I have been getting attacked for the past 24 hours from a location that I cannot find.
Very strange. Source Network Address and Source Port are not showing anything under Security/Event Viewer.

any ideas anyone?


----------



## decz (Apr 20, 2009)

Change your default RDP port to something other than 3389. Use strong password policies (complexity requirement, lockout duration, must change pwds after x days, etc), make sure only people are actually need RDP access are allowed.


----------



## ditoh1 (Jun 8, 2010)

it is changed to a different port, and the complexity is strong as it is at the moment. My question is, how can I see the source when it doesnt show up on the log files, not how to make it safer.


----------



## decz (Apr 20, 2009)

Does your firewall have a log for the traffic accessing your RDP port forward? If Windows event logs aren't showing you and you know its configured correctly check the firewall. Moreover, can you paste the event audit here. Thanks.


----------



## Nags (Aug 23, 2007)

Yes , DECZ comment is absolutly right..you have to check with firewall. there u can able to find the source.

Thanks


----------



## ditoh1 (Jun 8, 2010)

I can understand that. Thank you decz for the ideas, I just re-read my post and I didnt realize I sounded like such a condescending a***ole.

Unfortunately the server does not have an external firewall or router. It is connected directly to our T1 line. (Not my decision, but what can you do about it)

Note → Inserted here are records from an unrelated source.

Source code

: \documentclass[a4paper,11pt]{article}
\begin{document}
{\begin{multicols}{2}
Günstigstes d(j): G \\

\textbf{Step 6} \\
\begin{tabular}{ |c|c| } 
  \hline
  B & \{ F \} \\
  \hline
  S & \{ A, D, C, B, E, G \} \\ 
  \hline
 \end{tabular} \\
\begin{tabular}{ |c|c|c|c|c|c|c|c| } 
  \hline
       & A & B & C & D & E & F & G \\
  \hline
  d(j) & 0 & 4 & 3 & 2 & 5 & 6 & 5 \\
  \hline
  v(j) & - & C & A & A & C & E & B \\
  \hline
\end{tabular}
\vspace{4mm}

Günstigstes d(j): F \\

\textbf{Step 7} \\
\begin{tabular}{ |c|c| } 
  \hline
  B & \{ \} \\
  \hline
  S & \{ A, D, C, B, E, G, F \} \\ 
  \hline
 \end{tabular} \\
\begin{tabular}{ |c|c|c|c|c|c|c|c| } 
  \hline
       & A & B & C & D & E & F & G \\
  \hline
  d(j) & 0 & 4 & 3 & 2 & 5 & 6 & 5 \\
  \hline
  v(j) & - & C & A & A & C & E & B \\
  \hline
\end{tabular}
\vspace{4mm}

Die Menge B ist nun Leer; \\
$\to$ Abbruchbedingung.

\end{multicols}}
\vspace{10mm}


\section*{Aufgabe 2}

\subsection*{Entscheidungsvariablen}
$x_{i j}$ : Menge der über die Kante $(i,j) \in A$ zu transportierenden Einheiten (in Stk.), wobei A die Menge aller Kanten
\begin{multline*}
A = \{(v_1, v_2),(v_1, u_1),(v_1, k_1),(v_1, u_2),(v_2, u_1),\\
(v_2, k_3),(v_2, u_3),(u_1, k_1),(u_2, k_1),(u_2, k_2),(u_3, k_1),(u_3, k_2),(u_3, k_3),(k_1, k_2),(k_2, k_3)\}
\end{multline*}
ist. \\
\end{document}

Here is a copy of the event log:

Logon Failure:
Reason: Unknown user name or bad password
User Name:	www
Domain: [UNDISCLOSED]
Logon Type:	8
Logon Process:	IIS 
Authentication Package:	MICROSOFT_AUTHENTICATION_PACKAGE_V1_0
Workstation Name:	[UNDISCLOSED]
Caller User Name:	[UNDISCLOSED]
Caller Domain:	WEB
Caller Logon ID:	(0x0,0x3E7)
Caller Process ID:	1616
Transited Services:	-
Source Network Address:	-
Source Port:


----------



## avisitor (Jul 13, 2008)

Well, in that snippet you provided, there isn't anything to do with RDP. A logon type 8 is a cleartext logon to a website protected by Basic HTTP authentication. Someone is probably trying to access a protected area of your website.


----------



## ditoh1 (Jun 8, 2010)

Interesting....that is something that I did not know. Well is there a way to possibly track it down through IIS Log Files? The log files that I provided came directly from the Security Log Files.


----------



## TheOutcaste (Aug 8, 2007)

Is the Windows Firewall enabled?
Is the Firewall Logging enabled?
If so, see if it's logging the connection.
The log is located here:
*%systemroot%\pfirewall.log*
To open it, click *Start | Run*, type *pfirewall.log*, press *Enter*


----------



## Rockn (Jul 29, 2001)

I am surprised you are not getting more intrusion attempts connecting directly to a T1.


----------